Here’s one that blew me away. “What can I say? You’re the person I look up to.” (Jimmy T.) Sophmores should aim higher.
“Tim. What we’ve been through this year is unbelievable. I’m going to miss you.” (Jan) Uh, my name’s not Tim.
“To one of the sweetest twerps I know.” (Gracie) Thanks. Still twerping right along.
“You’re a crazy guy. You sure can dance good.” (Karen B.) I had moves back then.
“Stay like you are and you will go far. Sorry about your SAT scores.” (Judy) I’m just glad that SAT scores did not determine everything in my life.
“Well, you are really smart and cute, and you are very stupid.” (Donna E.) I’m confused.
“I wish you all the luck in the world because you deserve it.” (Connie E.) Shear luck has played some role in my life.
I saved my favorite one for last.
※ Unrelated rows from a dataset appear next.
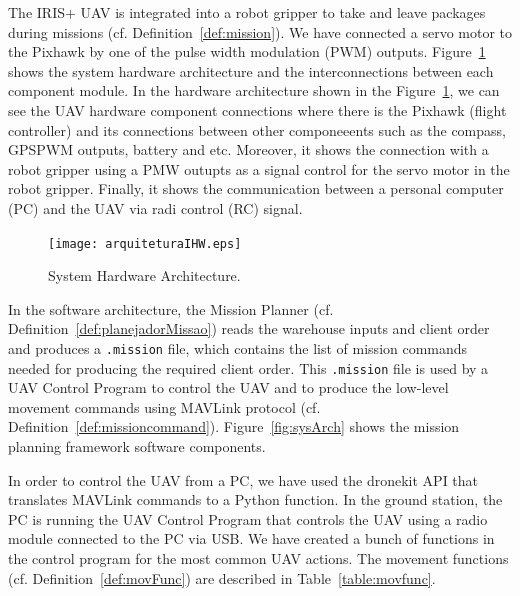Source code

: \documentclass[conference,harvard,brazil,english]{sbatex}
\begin{document}
The IRIS+ UAV is integrated into a robot gripper to take and leave packages during missions (cf. Definition~\ref{def:mission}). We have connected a servo motor to the Pixhawk by one of the pulse width modulation (PWM) outputs. Figure~\ref{fig:hardArch} shows the system hardware architecture and the interconnections between each component module. In the hardware architecture shown in the Figure~\ref{fig:hardArch}, we can see the UAV hardware component connections where there is the Pixhawk (flight controller) and its connections between other componeeents such as the compass, GPSPWM outputs, battery and etc. Moreover, it shows the connection with a robot gripper using a PMW outupts as a signal control for the servo motor in the robot gripper. Finally, it shows the communication between a personal computer (PC) and the UAV via radi control (RC) signal.
%
\begin{figure}[H]
	\centering
	\texttt{[image: arquiteturaIHW.eps]}
	\caption{System Hardware Architecture.}
	\label{fig:hardArch}
\end{figure}

In the software architecture, the Mission Planner (cf. Definition~\ref{def:planejadorMissao}) reads the warehouse inputs and client order and produces a \texttt{.mission} file, which contains the list of mission commands needed for producing the required client order. This \texttt{.mission} file is used by a UAV Control Program to control the UAV and to produce the low-level movement commands using MAVLink protocol (cf. Definition~\ref{def:missioncommand}). Figure~\ref{fig:sysArch} shows the mission planning framework software components.


In order to control the UAV from a PC, we have used the dronekit API that translates MAVLink commands to a Python function. In the ground station, the PC is running the UAV Control Program that controls the UAV using a radio module connected to the PC via USB. We have created a bunch of functions in the control program for the most common UAV actions. The movement functions (cf. Definition~\ref{def:movFunc}) are described in Table~\ref{table:movfunc}.
%
\end{document}
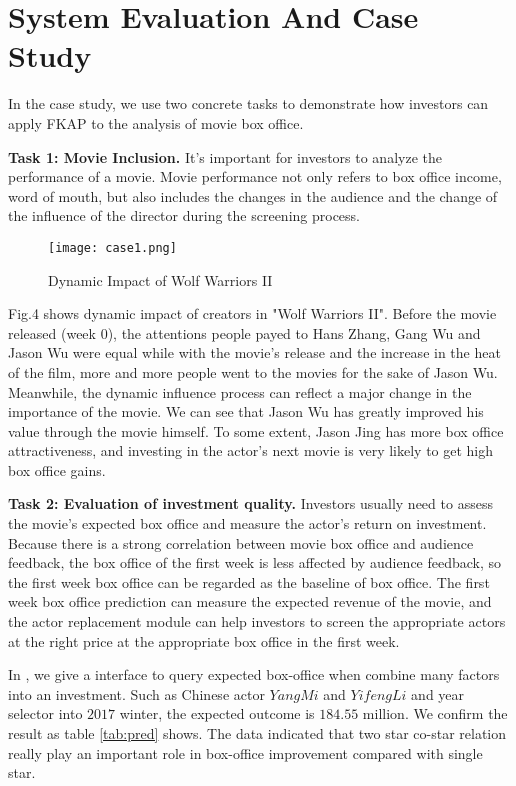 \section{System Evaluation And Case Study}
\label{sec:evo}
\par  In the case study, we use two concrete tasks to demonstrate how investors can apply FKAP to the analysis of movie box office.
\par \textbf{Task 1: Movie Inclusion.} It's important for investors to analyze the performance of a movie. Movie performance not only refers to box office income, word of mouth, but also includes the changes in the audience and the change of the influence of the director during the screening process.

\begin{figure}[!htbp]
\centering
\texttt{[image: case1.png]}
\caption{Dynamic Impact of Wolf Warriors II}
\label{fig:case1}
\end{figure}

\par Fig.4 shows dynamic impact of creators in "Wolf Warriors II". Before the movie released (week 0), the attentions people payed to Hans Zhang, Gang Wu and Jason Wu were equal while with the movie's release and the increase in the heat of the film, more and more people went to the movies for the sake of Jason Wu. Meanwhile, the dynamic influence process can reflect a major change in the importance of the movie. We can see that Jason Wu has greatly improved his value through the movie himself. To some extent, Jason Jing has more box office attractiveness, and investing in the actor's next movie is very likely to get high box office gains.

\par \textbf{Task 2: Evaluation of investment quality.} Investors usually need to assess the movie's expected box office and measure the actor's return on investment. Because there is a strong correlation between movie box office and audience feedback, the box office of the first week is less affected by audience feedback, so the first week box office can be regarded as the baseline of box office. The first week box office prediction can measure the expected revenue of the movie, and the actor replacement module can help investors to screen the appropriate actors at the right price at the appropriate box office in the first week.

\par In \system, we give a interface to query expected box-office when combine many factors into an investment. Such as Chinese actor $ YangMi$ and $YifengLi$ and year selector into $2017$ winter, the expected outcome is $184.55$ million. We confirm the result as table \ref{tab:pred} shows. The data indicated that two star co-star relation really play an important role in box-office improvement compared with single star.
I couldn’t have told you about any of these others, but this one I’ve always remembered.
“I have always considered you my friend, but I didn’t know what a friend you were until this year. True friends are hard to find. Be cool and I’ll keep the Black Panthers off of you. And don’t forget to tell the Ku Klux I want to join. Friend always. Willie the Racialist.” (Willie T.) I’m just quoting here.
Two guys of a different color. We hung out at school together, but we never visited in one another’s homes. He never ate supper at my kitchen table, and I never ate supper at his. We lived in a world where certain things would have been judged for the wrong reasons. You’d have to know Willie to understand the humor in what he wrote. Panther and Klan activities? We didn’t care about those things. We were just friends.
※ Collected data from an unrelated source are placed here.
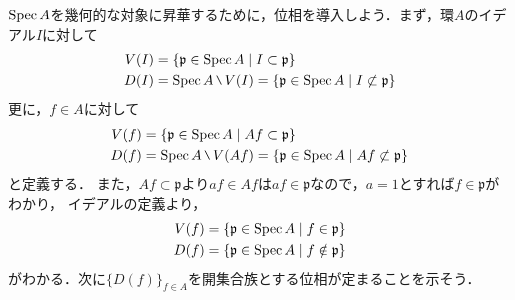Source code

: 
$\mathrm{Spec}\, A$を幾何的な対象に昇華するために，位相を導入しよう．まず，環$A$のイデアル$I$に対して
\begin{align*}
  V(I) &= \{\mathfrak{p} \in \spec{A}\mid I\subset \mathfrak{p}\}\\
  D(I) &= \spec{A}\mysetminus V(I) = \{\mathfrak{p} \in \spec{A}\mid I\not\subset \mathfrak{p}\}
\end{align*}
更に，$f\in A$に対して
\begin{align*}
  V(f) &= \{\mathfrak{p} \in \spec{A}\mid Af \subset \mathfrak{p}\}\\
  D(f) &= \spec{A}\mysetminus V(Af) = \{\mathfrak{p} \in \spec{A}\mid Af \not\subset \mathfrak{p}\}
\end{align*}
と定義する．
また，$Af\subset \mathfrak{p}$より$af\in Af$は$af\in \mathfrak{p}$なので，$a=1$とすれば$f\in \mathfrak{p}$がわかり，
イデアルの定義より，
\begin{align*}
  V(f) &= \{\mathfrak{p} \in \mathrm{Spec}\, A \mid f \in \mathfrak{p}\}\\
  D(f) &= \{\mathfrak{p} \in \mathrm{Spec}\, A \mid f \notin \mathfrak{p}\}
\end{align*}
がわかる．次に$\{D(f)\}_{f\in A}$を開集合族とする位相が定まることを示そう．

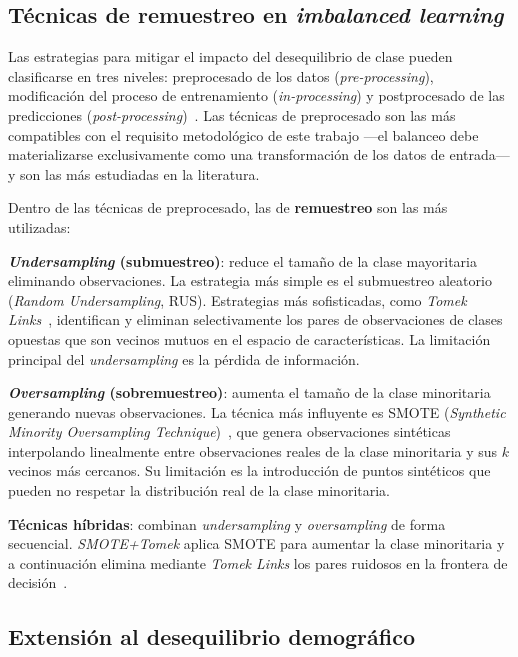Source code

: \subsection{Técnicas de remuestreo en \emph{imbalanced learning}}
\label{subsec:tecnicas_remuestreo}

Las estrategias para mitigar el impacto del desequilibrio de clase pueden clasificarse en tres niveles: preprocesado de los datos (\emph{pre-processing}), modificación del proceso de entrenamiento (\emph{in-processing}) y postprocesado de las predicciones (\emph{post-processing})~\cite{fernandez2018learning}. Las técnicas de preprocesado son las más compatibles con el requisito metodológico de este trabajo —el balanceo debe materializarse exclusivamente como una transformación de los datos de entrada— y son las más estudiadas en la literatura.

Dentro de las técnicas de preprocesado, las de \textbf{remuestreo} son las más utilizadas:

\textbf{\emph{Undersampling} (submuestreo)}: reduce el tamaño de la clase mayoritaria eliminando observaciones. La estrategia más simple es el submuestreo aleatorio (\emph{Random Undersampling}, RUS). Estrategias más sofisticadas, como \emph{Tomek Links}~\cite{tomek1976two}, identifican y eliminan selectivamente los pares de observaciones de clases opuestas que son vecinos mutuos en el espacio de características. La limitación principal del \emph{undersampling} es la pérdida de información.

\textbf{\emph{Oversampling} (sobremuestreo)}: aumenta el tamaño de la clase minoritaria generando nuevas observaciones. La técnica más influyente es SMOTE (\emph{Synthetic Minority Oversampling Technique})~\cite{chawla2002smote}, que genera observaciones sintéticas interpolando linealmente entre observaciones reales de la clase minoritaria y sus $k$ vecinos más cercanos. Su limitación es la introducción de puntos sintéticos que pueden no respetar la distribución real de la clase minoritaria.

\textbf{Técnicas híbridas}: combinan \emph{undersampling} y \emph{oversampling} de forma secuencial. \emph{SMOTE+Tomek} aplica SMOTE para aumentar la clase minoritaria y a continuación elimina mediante \emph{Tomek Links} los pares ruidosos en la frontera de decisión~\cite{batista2004study}.

\subsection{Extensión al desequilibrio demográfico}
\label{subsec:desequilibrio_demografico_extension}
We were all optimistic about the impact we were going to have on the world. Thinking about complex things in terms of simple solutions. Living in peace and harmony is exactly what we all wanted, but it’s never been easy to get there. As much as I would like to think that I could buy the world a coke and thereby fix all of our problems, it hasn’t happened yet.
The division and disruption we are witnessing right now is horrible. But it’s not new. I’m not saying, “Who cares?” I’m just saying that there is nothing new under the sun. I’m convinced that skin color has nothing to do with it. Hate is a condition of the heart.
Maybe we just all need to go back to high school for a moment. Maybe everything doesn’t have to be as complicated as we think. Maybe simple would work if we would let it.
“To a cool joker. Stay that way. Always be kind to others. Luck always.” (Troy B.) You know, that might just work.